When the two first met, neither dared to make sudden movements out of fear. This would quickly change as the cold nights drew them closer to share warmth and the windy days forced them further apart for some stability. Most days however were calm and so to ease their restlessness and learn more about one another, the two took turns leading. Rose would slide forwards a meter and Dandelion would follow suit by three-quarters to maintain weight parity. Walking soon turned into hopping and then evolved into various forms of kicks, spins, turns, pivots, crosses. Many times they fell off the seesaw but every time they got right back on again. Movement itself communicated their bond and deepened their trust in each other.
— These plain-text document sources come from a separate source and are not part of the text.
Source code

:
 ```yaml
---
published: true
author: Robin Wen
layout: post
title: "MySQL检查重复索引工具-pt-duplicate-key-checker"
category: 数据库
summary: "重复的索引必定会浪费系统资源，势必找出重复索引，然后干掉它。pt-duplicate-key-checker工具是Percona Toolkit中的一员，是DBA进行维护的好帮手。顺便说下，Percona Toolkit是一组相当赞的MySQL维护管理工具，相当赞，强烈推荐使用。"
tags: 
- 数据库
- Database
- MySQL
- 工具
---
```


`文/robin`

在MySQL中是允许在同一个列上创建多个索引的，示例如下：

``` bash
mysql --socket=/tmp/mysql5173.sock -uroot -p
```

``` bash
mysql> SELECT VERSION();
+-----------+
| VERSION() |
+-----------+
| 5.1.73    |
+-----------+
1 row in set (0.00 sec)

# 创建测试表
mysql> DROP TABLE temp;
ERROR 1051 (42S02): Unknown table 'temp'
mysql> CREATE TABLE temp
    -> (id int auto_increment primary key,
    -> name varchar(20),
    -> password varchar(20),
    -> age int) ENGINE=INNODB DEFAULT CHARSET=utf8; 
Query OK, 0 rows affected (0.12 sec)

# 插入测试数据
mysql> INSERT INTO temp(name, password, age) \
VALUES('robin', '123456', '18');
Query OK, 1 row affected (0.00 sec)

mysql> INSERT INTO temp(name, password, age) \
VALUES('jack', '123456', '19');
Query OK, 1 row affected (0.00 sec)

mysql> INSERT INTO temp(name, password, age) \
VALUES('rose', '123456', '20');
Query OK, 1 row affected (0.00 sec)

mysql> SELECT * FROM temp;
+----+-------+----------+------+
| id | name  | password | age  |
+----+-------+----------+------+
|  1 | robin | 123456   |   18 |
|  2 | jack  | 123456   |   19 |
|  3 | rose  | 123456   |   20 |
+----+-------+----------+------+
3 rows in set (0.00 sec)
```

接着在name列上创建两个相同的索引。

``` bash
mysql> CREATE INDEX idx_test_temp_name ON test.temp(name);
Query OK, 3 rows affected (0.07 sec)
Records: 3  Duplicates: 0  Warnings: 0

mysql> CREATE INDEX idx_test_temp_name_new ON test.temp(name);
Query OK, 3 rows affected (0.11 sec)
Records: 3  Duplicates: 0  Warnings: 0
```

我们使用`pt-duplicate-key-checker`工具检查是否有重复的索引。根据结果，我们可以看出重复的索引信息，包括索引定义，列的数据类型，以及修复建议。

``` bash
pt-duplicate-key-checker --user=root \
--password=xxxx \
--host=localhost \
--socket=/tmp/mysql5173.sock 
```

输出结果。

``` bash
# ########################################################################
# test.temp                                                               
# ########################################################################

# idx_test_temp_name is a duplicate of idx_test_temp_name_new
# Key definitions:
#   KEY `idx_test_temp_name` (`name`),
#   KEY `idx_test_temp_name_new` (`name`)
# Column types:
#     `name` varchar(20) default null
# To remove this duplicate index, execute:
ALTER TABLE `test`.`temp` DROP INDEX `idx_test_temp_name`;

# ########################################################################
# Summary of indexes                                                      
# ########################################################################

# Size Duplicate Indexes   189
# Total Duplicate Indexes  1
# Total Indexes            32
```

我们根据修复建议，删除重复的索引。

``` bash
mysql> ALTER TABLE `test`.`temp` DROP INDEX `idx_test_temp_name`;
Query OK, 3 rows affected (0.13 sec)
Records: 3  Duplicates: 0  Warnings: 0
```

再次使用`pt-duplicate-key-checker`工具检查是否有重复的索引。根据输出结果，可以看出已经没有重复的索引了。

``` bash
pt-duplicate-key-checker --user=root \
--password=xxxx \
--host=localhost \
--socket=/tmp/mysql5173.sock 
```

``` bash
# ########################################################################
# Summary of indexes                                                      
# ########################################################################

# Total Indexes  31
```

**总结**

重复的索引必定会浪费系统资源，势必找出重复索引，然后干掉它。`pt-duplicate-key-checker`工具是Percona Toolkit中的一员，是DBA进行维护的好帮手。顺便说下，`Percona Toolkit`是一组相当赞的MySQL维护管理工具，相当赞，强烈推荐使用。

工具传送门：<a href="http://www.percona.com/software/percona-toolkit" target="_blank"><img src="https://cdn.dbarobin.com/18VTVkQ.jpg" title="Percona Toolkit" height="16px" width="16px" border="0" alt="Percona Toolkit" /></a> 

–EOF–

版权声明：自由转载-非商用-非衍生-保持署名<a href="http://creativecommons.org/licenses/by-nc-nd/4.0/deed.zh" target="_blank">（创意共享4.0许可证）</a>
Two centuries had passed since Dandelion and Rose were last seen atop that fateful seesaw that once united them in movement. Legends tell of a violent squall that had swept through the mountain side. After the storm had cleared, the seesaw atop the sharp precipice had broken cleanly in half. Some say that a disagreement had end their relationship for good; their combined weights crashing down upon two ends would have severed the seesaw. Others claim that lightning struck the seesaw, splitting it in two from divine jealousy of mortal love. Whatever the case, the bodies of Dandelion and Rose were never found but their movements could sometimes be felt today whilst engaged in dance.
Two wolves sought to capture a herd of sheep. The first wolf would attack head-on and scatter the flock. The second wolf would dress up in sheep’s skin and lead them to a cliff. When they put their plan into action however, only three quarters had fled. The remaining ones bared fangs.